Impact report quality deters green bond fund investors

12 January 2022

Poor data and inadequate impact reporting are deterring many investors from making further investments in green bond funds, according to a recent Environmental Finance study.

Of 14 major investors questioned, 12 said they are interested in increasing their exposure to green bonds and green bond funds, but three quarters of them said they thought impact reporting practices in the green bond market were inadequate.

The study identified 68 funds that have more than 50% of their portfolio in green bonds, up from 55 in the December 2020 study. The combined assets under management soared by 31% to $34 billion from $26 billion. More than 70% of the funds already produce an impact report and a further 15% intend to do so.

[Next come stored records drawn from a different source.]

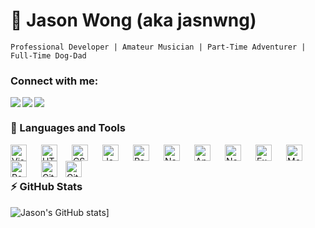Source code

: #  🤘 Jason Wong (aka jasnwng)

`Professional Developer | Amateur Musician | Part-Time Adventurer | Full-Time Dog-Dad`

<!-- 👨‍💻 professional developer </br>
🎹 amateur musician </br>
🧭 part-time adventurer </br>
🦮 full-time dog-dad </br> -->


### Connect with me:
<a href='mailto:jasonwong_3@hotmail.com'>
  <img align='left'  src='https://img.shields.io/badge/email-757263?style=for-the-badge&logo=gmail&logoColor=d9d9d9' target='_blank'>
</a>
<a href='https://jasn.codes/'>
  <img src='https://img.shields.io/badge/Website-d9d9d9?style=for-the-badge&logo=todoist&logoColor=524b43' target='_blank'>
</a>
<a href='https://www.linkedin.com/in/jasnwng'>
  <img align='left' src='https://img.shields.io/badge/LinkedIn-524b43?style=for-the-badge&logo=linkedin&logoColor=white' target='_blank'>
</a>


### 🧰 Languages and Tools

<img align="left" alt="Visual Studio Code" width="26px" src="https://cdn.jsdelivr.net/gh/devicons/devicon/icons/vscode/vscode-original.svg" style="padding-right:20px;" />
<img align="left" alt="HTML5" width="26px" src="https://cdn.jsdelivr.net/gh/devicons/devicon/icons/html5/html5-original.svg" style="padding-right:20px;" />
<img align="left" alt="CSS3" width="26px" src="https://cdn.jsdelivr.net/gh/devicons/devicon/icons/css3/css3-original.svg" style="padding-right:20px;" />
<img align="left" alt="JavaScript" width="26px" src="https://cdn.jsdelivr.net/gh/devicons/devicon/icons/javascript/javascript-original.svg" style="padding-right:20px;" />
<img align="left" alt="React" width="26px" src="https://cdn.jsdelivr.net/gh/devicons/devicon/icons/react/react-original.svg" style="padding-right:20px;" />
<img align="left" alt="Next.js" width="26px" src="https://cdn.jsdelivr.net/gh/devicons/devicon@latest/icons/nextjs/nextjs-original.svg" style="padding-right:20px;" />
<img align="left" alt="Angular" width="26px" src="https://cdn.jsdelivr.net/gh/devicons/devicon@latest/icons/angularjs/angularjs-original.svg" style="padding-right:20px;" />
<img align="left" alt="Node.js" width="26px" src="https://cdn.jsdelivr.net/gh/devicons/devicon/icons/nodejs/nodejs-original.svg" style="padding-right:20px;" />
<img align="left" alt="Express" width="26px" src="https://cdn.jsdelivr.net/gh/devicons/devicon@latest/icons/express/express-original.svg" style="padding-right:20px;" />
<img align="left" alt="MongoDB" width="26px" src="https://cdn.jsdelivr.net/gh/devicons/devicon/icons/mongodb/mongodb-original.svg" style="padding-right:20px;" />
<img align="left" alt="Postgresql" width="26px" src="https://cdn.jsdelivr.net/gh/devicons/devicon@latest/icons/postgresql/postgresql-original.svg" style="padding-right:20px;" />
<img align="left" alt="Git" width="26px" src="https://cdn.jsdelivr.net/gh/devicons/devicon/icons/git/git-original.svg" style="padding-right:10px;" />
<img align="left" alt="GitHub" width="26px" src="https://user-images.githubusercontent.com/3369400/139447912-e0f43f33-6d9f-45f8-be46-2df5bbc91289.png" style="padding-right:20px;" />

<br/>
<br/>

### ⚡️ GitHub Stats

![Jason's GitHub stats](https://github-readme-stats.vercel.app/api?username=jasnwng&show_icons=true&theme=dracula&rank_icon=github)]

But the study revealed a disconnect between the metrics that green bond funds highlight in their impact reports and what specialist green bond investors want to see. For example, while many bond issuers, and regulatory bodies, stress the importance of the Sustainable Development Goals (SDGs) as a measure of impact, the large pension funds and insurance companies interviewed in the study have reservations about their value. They acknowledge that they are useful for giving a high-level understanding of a firm's ESG performance, but some fear they can facilitate greenwashing and several said they are too broad to give the more precise measure of impact that they require.

More than 70% of the funds surveyed report on their alignment with the SDGs and one in five claim to align with all of the 17 Goals. But, on more focussed environmental metrics, many funds are failing to meet investors' desire for more detailed impact data. Most funds are meeting investors' needs for information on the greenhouse gas (GHG) emission reductions achieved by their portfolios, but they are falling well short on data concerning alignment to a 2ºC global warming scenario, biodiversity and social impact.

Many more investors expressed interest in social impact data than in the 2020 survey, which reflects the explosive growth in issuance of social and sustainability bonds during the Covid-19 pandemic. Six out of ten green bond funds are now also able to invest in social or sustainability labelled bonds.

Less than 20% of the funds surveyed currently report against the 2ºC metric, although a majority of the investors surveyed would like to see such information. And, even on the more basic GHG emissions data, funds' impact reports show little consistency. This is largely due to the fact that the funds rely heavily on bond issuers' own impact reports which vary considerably in the metrics, baselines and methodologies used, and the format in which the data is presented.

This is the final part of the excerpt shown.